Soquel Drive dead-ends at Freedom Blvd. Take Freedom back to your starting place.
Distance: 27-mile lollipop Elevation gain: 3100 ft
This outstanding route offers a variety of Santa-Cruz-area environments: rollers through open country, fast serpentining through splendid redwood forest, grand isolation over broken pavement and dirt, and moderate climbing on big, busy roads. There isn’t a bad mile in it. You cover 6 different roads, but the unmissable jewel is Old Santa Cruz Hwy, which is magnificent both climbing and descending. The entire ride is east of the great burn, so the woods are undamaged, and they’re as good as any in the area now that Big Basin has burned.

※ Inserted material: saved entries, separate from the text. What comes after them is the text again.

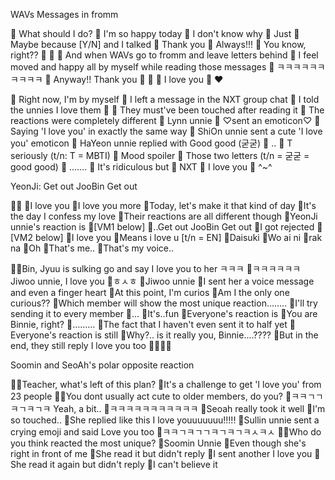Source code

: WAVs Messages in fromm


🐣 What should I do?
🐣 I'm so happy today
🐣 I don't know why
🐣 Just
🐣 Maybe because [Y/N] and I talked 
🐣 Thank you
🐣 Always!!!
🐣 You know, right??
🐣 🤍
🐣 And when WAVs go to fromm and leave letters behind
🐣 I feel moved and happy all by myself while reading those messages
🐣 ㅋㅋㅋㅋㅋㅋㅋㅋㅋㅋ
🐣 Anyway!! Thank you
🐣 🤭
🐣 I love you
🐣 ❤️








🐣 Right now, I'm by myself
🐣 I left a message in the NXT group chat
🐣 I told the unnies I love them 
🐣 🌊 They must've been touched after reading it 
🐣 The reactions were completely different
🐣 Lynn unnie
🐣 ♡sent an emoticon♡
🐣 Saying 'I love you' in exactly the same way
🐣 ShiOn unnie sent a cute 'I love you' emoticon
🐣 HaYeon unnie replied with Good good (굳굳)
🐣 ..
🐣 T seriously (t/n: T = MBTI)
🐣 Mood spoiler 
🐣 Those two letters (t/n = 굳굳 = good good)
🐣 …….
🐣 It's ridiculous but
🐣 NXT
🐣 I love you
🐣 ^~^






YeonJi: Get out JooBin Get out


🐣🌊
🐣I love you
🐣I love you more
🐣Today, let's make it that kind of day
🐣It's the day I confess my love
🐣Their reactions are all different though
🐣YeonJi unnie's reaction is
🐣[VM1 below]
🐣..Get out JooBin Get out
🐣I got rejected
🐣[VM2 below]
🐣I love you
🐣Means i love u [t/n = EN]
🐣Daisuki
🐣Wo ai ni
🐣rak na
🐣Oh
🐣That's me..
🐣That's my voice..





🐣🌊Bin, Jyuu is sulking go and say I love you to her ㅋㅋㅋ
🐣ㅋㅋㅋㅋㅋㅋ Jiwoo unnie, I love you 
🐣ㅎㅅㅎ
🐣Jiwoo unnie
🐣I sent her a voice message and even a finger heart 
🐣At this point, I'm curios
🐣Am I the only one curious??
🐣Which member will show the most unique reaction……..
🐣I'll try sending it to every member
🐣...
🐣It's..fun
🐣Everyone's reaction is
🐣You are Binnie, right?
🐣………
🐣The fact that I haven't even sent it to half yet
🐣Everyone's reaction is still 
🐣Why?.. is it really you, Binnie....????
🐣But in the end, they still reply I love you too
🐣🤍🤍🤍


 Soomin and SeoAh's polar opposite reaction


🐣🌊Teacher, what's left of this plan?
🐣It's a challenge to get 'I love you' from 23 people
🐣🌊You dont usually act cute to older members, do you?
🐣ㅋㅋㄱㄱㅋㄱㅋㄱㅋ Yeah, a bit..
🐣ㅋㅋㅋㅋㅋㅋㅋㅋㅋㅋㅋ
🐣Seoah really took it well
🐣I'm so touched..
🐣She replied like this I love youuuuuuu!!!!!
🐣Sullin unnie sent a crying emoji and said Love you too
🐣ㅋㅋㄱㅋㄱㄱㅋㄱㅋㄱㅋㅅㅋㅅ
🐣🌊Who do you think reacted the most unique?
🐣Soomin Unnie
🐣Even though she's right in front of me
🐣She read it but didn't reply
🐣I sent another I love you 
🐣She read it again but didn't reply
🐣I can't believe it






















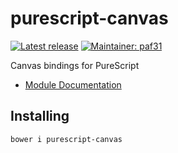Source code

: # purescript-canvas

[![Latest release](http://img.shields.io/bower/v/purescript-canvas.svg)](https://github.com/purescript-contrib/purescript-canvas/releases)
[![Maintainer: paf31](https://img.shields.io/badge/maintainer-paf31-lightgrey.svg)](http://github.com/paf31)

Canvas bindings for PureScript

- [Module Documentation](generated-docs/)

## Installing

    bower i purescript-canvas
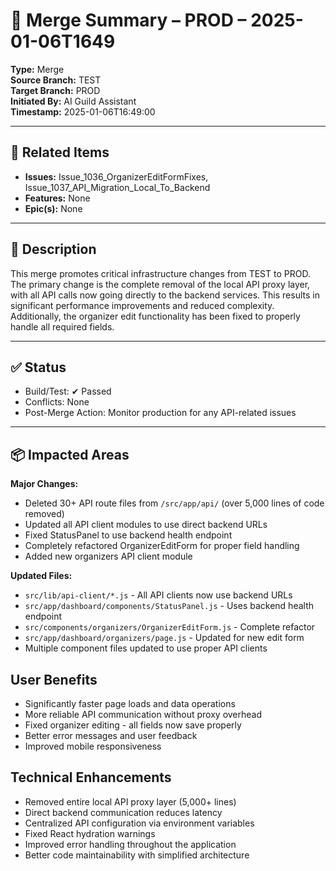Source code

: # 🔄 Merge Summary – PROD – 2025-01-06T1649

**Type:** Merge  
**Source Branch:** TEST  
**Target Branch:** PROD  
**Initiated By:** AI Guild Assistant  
**Timestamp:** 2025-01-06T16:49:00

---

## 📌 Related Items

- **Issues:** Issue_1036_OrganizerEditFormFixes, Issue_1037_API_Migration_Local_To_Backend
- **Features:** None
- **Epic(s):** None

---

## 📝 Description

This merge promotes critical infrastructure changes from TEST to PROD. The primary change is the complete removal of the local API proxy layer, with all API calls now going directly to the backend services. This results in significant performance improvements and reduced complexity. Additionally, the organizer edit functionality has been fixed to properly handle all required fields.

---

## ✅ Status

- Build/Test: ✔ Passed  
- Conflicts: None  
- Post-Merge Action: Monitor production for any API-related issues

---

## 📦 Impacted Areas

**Major Changes:**
- Deleted 30+ API route files from `/src/app/api/` (over 5,000 lines of code removed)
- Updated all API client modules to use direct backend URLs
- Fixed StatusPanel to use backend health endpoint
- Completely refactored OrganizerEditForm for proper field handling
- Added new organizers API client module

**Updated Files:**
- `src/lib/api-client/*.js` - All API clients now use backend URLs
- `src/app/dashboard/components/StatusPanel.js` - Uses backend health endpoint
- `src/components/organizers/OrganizerEditForm.js` - Complete refactor
- `src/app/dashboard/organizers/page.js` - Updated for new edit form
- Multiple component files updated to use proper API clients

## User Benefits
- Significantly faster page loads and data operations
- More reliable API communication without proxy overhead
- Fixed organizer editing - all fields now save properly
- Better error messages and user feedback
- Improved mobile responsiveness

## Technical Enhancements
- Removed entire local API proxy layer (5,000+ lines)
- Direct backend communication reduces latency
- Centralized API configuration via environment variables
- Fixed React hydration warnings
- Improved error handling throughout the application
- Better code maintainability with simplified architecture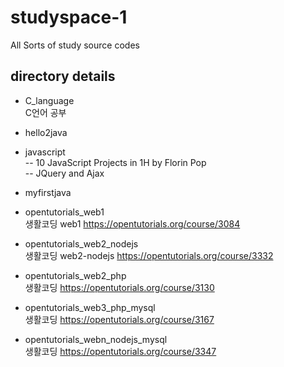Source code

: # studyspace-1
All Sorts of study source codes   


## directory details

- C_language  
C언어 공부

- hello2java  

- javascript  
-- 10 JavaScript Projects in 1H by Florin Pop  
-- JQuery and Ajax

- myfirstjava  


- opentutorials_web1  
생활코딩 web1 https://opentutorials.org/course/3084

- opentutorials_web2_nodejs  
생활코딩 web2-nodejs https://opentutorials.org/course/3332

- opentutorials_web2_php  
생활코딩 https://opentutorials.org/course/3130

- opentutorials_web3_php_mysql  
생활코딩 https://opentutorials.org/course/3167

- opentutorials_webn_nodejs_mysql  
생활코딩 https://opentutorials.org/course/3347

Take the Alma Bridge exit off Hwy 17 (accessible from the south only), drive to the Lexington Reservoir County Park and park there. There is no roadside parking between Hwy 17 and the park. There is a fee, but there is free parking in the dirt across the road from the park.
Ride down Alma Bridge Rd. It’s a wide two-lane roller, up and down on good new chipseal along the open sidehill paralleling the reservoir. Very nice riding. At the intersection with the improbably named Aldercroft Heights Rd., go R, cross the unremarkable eponymous Alma Bridge, and ride the short leg to Old Santa Cruz Hwy. Go L at the intersection with OSCH and begin the steady, easy climb up to Summit Rd.
This is as perfect a stretch of cycling road as I can imagine. The pavement is glass, the traffic is light, the trees are awesome, and the road contour is a perfect meander you’ll appreciate even more on the return descent. Savor this.
At Summit Rd. go straight across onto the unsigned (I think) continuation of OSCH. You are now going to drop without interruption for 3.8 miles, 3 miles of which is on fragments of pavement, rough dirt, and gravel. If you don’t want to do this (and I’m not implying you should), turn around and ride home.
Assuming we’re continuing on: The pavement is lousy from the moment you leave Summit. Shortly after starting down OSCH, take the clearly-signed Schulties Rd. to the R and descend to the creek. The road surface is chattery and can’t be called fun, but I did it on 25 mm racing tires and had no problems other than sore hands from braking constantly. I definitely wouldn’t want to ride up it.
The perks here are the forest and the isolation. The woods are dense, pristine, silent, and entirely empty of people. I love that stuff. Your mileage may vary.
Incidentally, when I was researching the ride I got reports on Schulties that ranged from 1) it’s a piece of cake to 2) it’s rough but doable to 3) it’s brutally rough and you’ll regret it to 4) it’s unrideable to 5) it’s blocked by landslides and impassable. The truth is #2. It is closed to cars, according to the sign, but any car could navigate it, while having little fun doing so.
At the bottom of Schulties, the pavement returns, there is a little group of houses called Laurel on maps, and there is an intersection, with your way, Redwood Lodge Rd., clearly signed. It’s hard to trust the sign, because it’s almost an 180-degree turn, but trust it anyway. Somewhere around this intersection it is reported that one can see one of the adits to one of the four defunct tunnels on the old train route from San Jose to Santa Cruz. The tunnels have been dynamited but the adits remain–a thing of much historical interest. I missed it.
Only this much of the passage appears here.